===== Data to process =====

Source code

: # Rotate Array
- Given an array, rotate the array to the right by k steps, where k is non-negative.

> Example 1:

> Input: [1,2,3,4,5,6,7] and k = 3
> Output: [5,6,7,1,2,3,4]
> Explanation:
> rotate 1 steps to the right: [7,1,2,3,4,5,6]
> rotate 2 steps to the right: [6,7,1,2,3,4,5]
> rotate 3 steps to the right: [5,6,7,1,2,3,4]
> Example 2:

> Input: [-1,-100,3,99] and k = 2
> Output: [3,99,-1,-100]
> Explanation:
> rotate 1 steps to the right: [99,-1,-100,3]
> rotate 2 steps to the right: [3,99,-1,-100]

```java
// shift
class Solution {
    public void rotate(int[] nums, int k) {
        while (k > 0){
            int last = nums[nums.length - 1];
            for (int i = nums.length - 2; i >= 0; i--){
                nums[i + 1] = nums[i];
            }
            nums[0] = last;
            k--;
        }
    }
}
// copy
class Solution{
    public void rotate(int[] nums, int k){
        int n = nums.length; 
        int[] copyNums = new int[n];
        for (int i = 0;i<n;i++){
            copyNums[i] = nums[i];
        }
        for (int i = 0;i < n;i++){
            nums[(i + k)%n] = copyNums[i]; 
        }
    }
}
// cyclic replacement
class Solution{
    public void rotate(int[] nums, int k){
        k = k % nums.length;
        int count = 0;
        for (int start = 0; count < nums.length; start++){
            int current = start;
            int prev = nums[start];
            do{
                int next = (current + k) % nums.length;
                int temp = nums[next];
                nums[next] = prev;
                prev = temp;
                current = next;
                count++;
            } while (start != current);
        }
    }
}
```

=====

### Work required
Among the entries above, which lines include "copyNums"? List them all.

### The answer
        int[] copyNums = new int[n];
            copyNums[i] = nums[i];
            nums[(i + k)%n] = copyNums[i]; 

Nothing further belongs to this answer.